South Premiere Power Corporation (SPPC), which is a subsidiary of the energy unit of San Miguel, had been the designated IPPA of the Ilijan plant in a privatization exercise undertaken by PSALM in January 2010.

Since the Ilijan plant is treated as “base load plant” in the merit order, Ang said “its output must not be traded in the WESM to protect consumers.”

He further explained that the gas plant “is used to continuously supply electricity to the grid, including hours when demand is high,” which is also the time window when prices could spike in the spot market.

Ang thus pointed out “if we sold to the WESM, small consumers would have to pay higher electricity bills. Even businesses, which are the largest consumer of energy, would suffer.”

Beyond that, PSALM’s move to abruptly discontinue the IPPA deal for Iljan would also affect the power supply procurement of its major off-taker Manila Electric Company (Meralco), with the utility firm facing the risk of losing 1,180MW contracted capacity on its portfolio.

This was stipulated by Meralco on its intervention plea into the SPPC-PSALM case, stressing that the termination of the Ilijan IPPA “will prevent it from purchasing electricity from SPPC.”

The utility firm added it “will lose 1,180MW of electricity supply from Ilijan under the terms of the Energy Regulatory Commission-approved Meralco-SPPC PSA which provides cheaper electricity to Meralco end-users.”

If that fate of the Ilijan IPPA deal won’t be reversed, Meralco noted it would be compelled “to purchase electricity from the WESM to cover for the lost 1,180MW (volume) of electricity which will expose Meralco and its end-users to the price volatility of the market.”
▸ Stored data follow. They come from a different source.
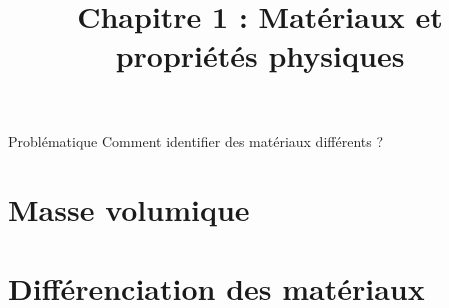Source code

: \documentclass[xcolor={dvipsnames}]{beamer}
\title[Mat\'eriaux et propriétés physiques]{Chapitre 1 : Mat\'eriaux et propriétés physiques}
\begin{document}
\begin{frame}
  \titlepage 
\end{frame}


\begin{frame}
\begin{block}{Problématique}
	{\Large Comment identifier des matériaux différents ?}
\end{block}
\end{frame}


\section{Masse volumique}




\begin{frame}
	
\end{frame}



\section{Différenciation des matériaux}

\begin{frame}
	
\end{frame}



%
%	
%
%
%	
\end{document}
It has been further noted that “this is a huge volume that has a great impact in bringing cheaper electricity to the public,” while emphasizing that “PSALM’s act in terminating the Ilijan IPPA threatens to remove this benefit from the public.”

“If Meralco is prevented from purchasing power from the Ilijan plant, this will thwart its efforts in bringing down the electricity cost for its end-users causing serious and irreparable damage to Meralco and its customers,” the utility firm added.